MUNISTERI: One, two. One, two, three.
KELLSO AND MUNISTERI: (Playing trumpet and guitar).
BRIGER: That was great. That was the song “No One Else But You” from Jon-Erik Kellso on trumpet and Matt Munisteri on guitar. That’s on their album with their band, The EarRegulars. The new album is called “Live At The Ear Inn.” When I was listening to that, there was a point in the song where, Jon, you were doing this, like, descending line, and Matt, you played chords that sort of descended along with them. Did you know he was going to do that, or did you just hear it in the moment and follow along?
MUNISTERI: Yes, I knew. I wish – this is – I feel like this is asking a magician how he does his tricks. We don’t really have very many arrangements. But this is – it’s sort of the melody of the tune, and it’s also taken, as Jon said, largely – on that arrangement, we were really borrowing from our two heroes Ruby Braff and George Barnes’ version.
BRIGER: Right. So let me ask you about Ruby Braff and George Barnes. I think, Jon, you knew Ruby Braff, right?
KELLSO: Yes. Yeah, I got to know him. It was a pretty amazing thing for me. That was one of my heroes.
BRIGER: Is there anything in particular that you might have talked with him about, that he talked to you about how he played the trumpet that’s influenced the way you play?
KELLSO: Well, he didn’t really – he wasn’t trying to teach me anything specifically about how to play the trumpet. And, you know, he would sit down at the piano. He was actually a pretty decent piano player for a cornet player. And he would say – hey, do you know this song? – and start to play something. And I’d say, no. And he says, good, I’m going to teach it to you right now. So he would show me songs, and he would show me chords that he figured out from some of the masters, like Teddy Wilson. He’d say, I finally figured out what Teddy Wilson is doing on the bridge to “Sweet Lorraine,” and he’d show it to me. So he taught me in those kind of ways. And mostly, we were just – hung out, and I listened to him tell his great anecdotes and, you know – just a lot of fun.
BRIGER: Well, although you’re admitting that the piece you just did has some arrangements, I mean, one of the amazing things about the arrangements on the new album is they’re really not arrangements. Like, you guys are playing together. The horns are doing collective improvisation in the sort of style, I guess, that was originated in New Orleans. And I just wanted to hear some of that from the album. I was thinking that we could play part of the song “I’m Coming Virginia.” And we’re going to cut in a little bit to the track. Matt, you start playing rhythm, and then one of the EarRegulars, Scott Robinson, comes in with something, first of all, that sounds like a clarinet, but it’s not, right? He likes to play a lot of sort of odder instruments. What is that instrument he’s playing?

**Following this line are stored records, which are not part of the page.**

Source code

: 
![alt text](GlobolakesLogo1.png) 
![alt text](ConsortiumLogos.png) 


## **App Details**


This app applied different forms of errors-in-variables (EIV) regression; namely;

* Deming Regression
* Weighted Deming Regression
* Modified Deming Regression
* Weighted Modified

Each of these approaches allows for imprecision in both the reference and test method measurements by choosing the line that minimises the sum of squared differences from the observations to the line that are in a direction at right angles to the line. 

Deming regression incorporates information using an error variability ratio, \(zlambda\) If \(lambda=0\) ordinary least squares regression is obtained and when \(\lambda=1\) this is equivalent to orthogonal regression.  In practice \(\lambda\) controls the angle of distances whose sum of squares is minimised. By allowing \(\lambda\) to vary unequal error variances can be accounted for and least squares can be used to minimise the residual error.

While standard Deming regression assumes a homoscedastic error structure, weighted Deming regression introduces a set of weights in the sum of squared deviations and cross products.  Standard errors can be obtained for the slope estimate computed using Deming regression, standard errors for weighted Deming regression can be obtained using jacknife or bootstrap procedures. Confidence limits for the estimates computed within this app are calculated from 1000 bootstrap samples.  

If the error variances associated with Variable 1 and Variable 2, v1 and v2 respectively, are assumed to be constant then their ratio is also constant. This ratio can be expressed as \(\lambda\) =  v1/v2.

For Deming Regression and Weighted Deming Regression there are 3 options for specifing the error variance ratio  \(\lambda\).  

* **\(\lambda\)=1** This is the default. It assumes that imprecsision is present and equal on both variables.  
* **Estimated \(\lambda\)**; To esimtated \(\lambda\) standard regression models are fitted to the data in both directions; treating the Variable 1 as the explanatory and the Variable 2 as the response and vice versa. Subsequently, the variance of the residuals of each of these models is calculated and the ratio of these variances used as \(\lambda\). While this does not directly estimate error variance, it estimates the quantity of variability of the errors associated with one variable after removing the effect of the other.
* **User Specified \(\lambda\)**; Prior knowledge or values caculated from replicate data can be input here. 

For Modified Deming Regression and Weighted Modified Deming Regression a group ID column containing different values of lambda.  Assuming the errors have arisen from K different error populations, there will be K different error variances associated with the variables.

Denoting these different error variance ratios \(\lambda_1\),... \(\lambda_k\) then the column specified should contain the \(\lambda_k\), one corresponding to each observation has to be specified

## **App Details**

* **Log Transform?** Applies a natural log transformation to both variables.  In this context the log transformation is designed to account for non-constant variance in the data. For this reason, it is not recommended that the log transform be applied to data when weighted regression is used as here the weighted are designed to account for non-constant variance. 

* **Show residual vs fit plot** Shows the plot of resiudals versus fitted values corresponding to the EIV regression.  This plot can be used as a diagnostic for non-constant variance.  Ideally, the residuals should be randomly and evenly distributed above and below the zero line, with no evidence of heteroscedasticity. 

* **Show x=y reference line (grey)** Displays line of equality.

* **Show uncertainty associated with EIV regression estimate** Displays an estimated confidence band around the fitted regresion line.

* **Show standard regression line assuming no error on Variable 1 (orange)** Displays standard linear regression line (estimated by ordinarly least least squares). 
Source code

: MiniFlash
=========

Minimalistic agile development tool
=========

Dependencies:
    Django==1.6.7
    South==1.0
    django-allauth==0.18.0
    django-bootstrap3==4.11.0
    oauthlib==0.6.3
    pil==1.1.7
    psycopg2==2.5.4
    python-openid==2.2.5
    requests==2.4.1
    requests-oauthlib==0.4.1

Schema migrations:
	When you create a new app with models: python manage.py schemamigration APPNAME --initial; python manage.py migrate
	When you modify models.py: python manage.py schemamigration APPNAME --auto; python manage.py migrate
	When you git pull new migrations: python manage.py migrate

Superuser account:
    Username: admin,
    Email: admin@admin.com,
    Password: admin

KELLSO: It’s called a tarogato, and I’m not sure I’m pronouncing it absolutely perfectly, but it’s a Hungarian folk instrument, basically, used primarily in Hungarian folk music. And I like to think of it as kind of like a wooden soprano sax – like, a kinder, gentler soprano sax. At least in Scott’s hands, it is. It’s kind of scary in most people’s hands ’cause it’s not a factory-made, kind of precise instrument. It’s like, you have to know a guy up on the hill to get one that – you know.
MUNISTERI: Yeah. And, you know, there actually is a real connection to traditional jazz history and the tarogato. And Jon, you might have to correct me on this, but was Scott’s first tarogato one that he got from Joe Muranyi? He was…
KELLSO: That’s right.
MUNISTERI: Yeah, that’s what I thought. So Joe Muranyi was a Hungarian American clarinetist who played with Louis Armstrong’s All Stars in the 1950s.
KELLSO: ’60s.
MUNISTERI: ’60s, OK.
KELLSO: He was in his last version of the All Stars, yeah.
MUNISTERI: OK, yeah. And we all knew Muranyi also. And Scott and he were close, and I think he turned Scott on to the tarogato. And he’s since had several made in Hungary.
KELLSO: Including a contrabass tarogato, which…
BRIGER: That must be rather large.
KELLSO: …Is maybe the – it’s maybe the only one in existence, as far as we know.
MUNISTERI: Let’s hope.
KELLSO: Let’s hope, yes. No, no, no. We kid.
BRIGER: All right. Well, let’s hear this. We’re going to hear Jon-Erik Kellso come in on the melody. And weaving around him doing an improvisation will be, on trombone, John Allred and, on the tarogato, Scott Robinson. And the bass player on this is Neal Miner.
(SOUNDBITE OF THE EARREGULARS’ “I’M COMING VIRGINIA”)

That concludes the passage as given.